While Vaakenainen sounded surprised the Bruins selected him after only a single meeting at the NHL scouting combine, Sweeney said that Boston’s head scout in Finland has enough history with the family to vouch for the kid’s makeup.

So while it’s far from a sexy pick and the Bruins could have tried to hit a home run with an 18th overall selection in a mediocre draft, the B’s will also get some time before anybody is ready to label the Finnish blueliner a boom or a bust.

The rest of the draft night didn’t add up to much for the B’s, however. They made the selection of Vaakenainen after strongly considering dropping down in the first round, and in doing so lost one of the better trade chips in the form of their 2017 first round pick. There were discussions with Minnesota about Marco Scandella and a few trade feelers to other clubs that might listen on a D-man, but the Bruins now have to hit the reset button on trade discussions for left-shot defensemen or top-6 left wings.

Perhaps Scandella’s $4 million per season salary was an issue for the Bruins, or maybe the Bruins didn’t want to give up their first round pick for a 27-year-old D-man coming off a so-so season with the Wild. Either way, there wasn’t enough momentum for the Bruins to get a trade done with a bevy of defensemen rumored to be available if the offer is good enough.

“I was on the record saying that we’d be offering our first round pick for target-specific players, and we did do that,” said Sweeney. “I don’t blame teams for not necessarily wanting to go through with it, so we went ahead with a player we wanted with our own pick. We continue to build what we think is a good group of guys moving forward.

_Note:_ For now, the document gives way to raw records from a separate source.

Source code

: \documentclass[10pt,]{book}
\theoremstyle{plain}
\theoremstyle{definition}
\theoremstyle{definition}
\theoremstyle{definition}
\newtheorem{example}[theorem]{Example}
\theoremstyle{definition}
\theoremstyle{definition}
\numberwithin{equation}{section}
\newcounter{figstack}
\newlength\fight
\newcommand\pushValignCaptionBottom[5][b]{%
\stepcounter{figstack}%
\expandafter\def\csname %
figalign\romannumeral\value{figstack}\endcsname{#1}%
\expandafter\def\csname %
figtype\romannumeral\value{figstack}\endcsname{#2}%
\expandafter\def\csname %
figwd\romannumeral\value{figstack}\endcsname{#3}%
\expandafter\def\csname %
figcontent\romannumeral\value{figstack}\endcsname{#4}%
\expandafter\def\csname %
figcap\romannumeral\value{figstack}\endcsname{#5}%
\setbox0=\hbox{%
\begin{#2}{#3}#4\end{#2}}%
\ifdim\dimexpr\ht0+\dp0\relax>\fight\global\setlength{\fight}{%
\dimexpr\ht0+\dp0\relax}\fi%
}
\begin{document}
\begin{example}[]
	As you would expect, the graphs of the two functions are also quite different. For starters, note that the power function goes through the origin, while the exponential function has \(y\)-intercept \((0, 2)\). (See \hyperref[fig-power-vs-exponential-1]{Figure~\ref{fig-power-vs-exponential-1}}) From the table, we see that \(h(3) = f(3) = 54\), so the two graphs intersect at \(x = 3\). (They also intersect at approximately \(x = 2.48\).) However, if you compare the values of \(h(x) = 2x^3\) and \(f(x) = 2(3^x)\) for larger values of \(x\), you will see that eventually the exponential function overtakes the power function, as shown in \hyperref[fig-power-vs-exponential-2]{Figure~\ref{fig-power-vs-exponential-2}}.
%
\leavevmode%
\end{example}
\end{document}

“There are a couple of areas we’d like to address and get better. We’re trying to help our team currently. Certainly Brandon [Carlo] jumped into our lineup and we hope Charlie [McAvoy] will carry over what he did, and we have other players that will push. We have six returning defensemen we feel good about and we’ll certainly push from underneath, but it’s an area we’ll continue to address. We have some forwards that we also hope will come online, but we’ll never stop exploring and trying to improve our club.”

So let’s sum it all up after a week of additions and subtractions from the Original Six organization: The Bruins added a decidedly vanilla defenseman in the first round of the NHL Draft that might be a simple stay-at-home guy, and they weren’t able to muster any kind of deals for a D-man or winger to enhance the NHL roster. On the other hand, they didn’t give up much over the week as well and they didn’t do much at all to harm a solid roster that looked like they were finally on the right track pushing into the playoffs last season.

The Bruins could be in store for an action-packed Day Two of the draft on Saturday full of promising prospects and bountiful trades, but it sure feels like the 2017 NHL Draft in Chicago isn’t going to be a very memorable one for the Black and Gold. 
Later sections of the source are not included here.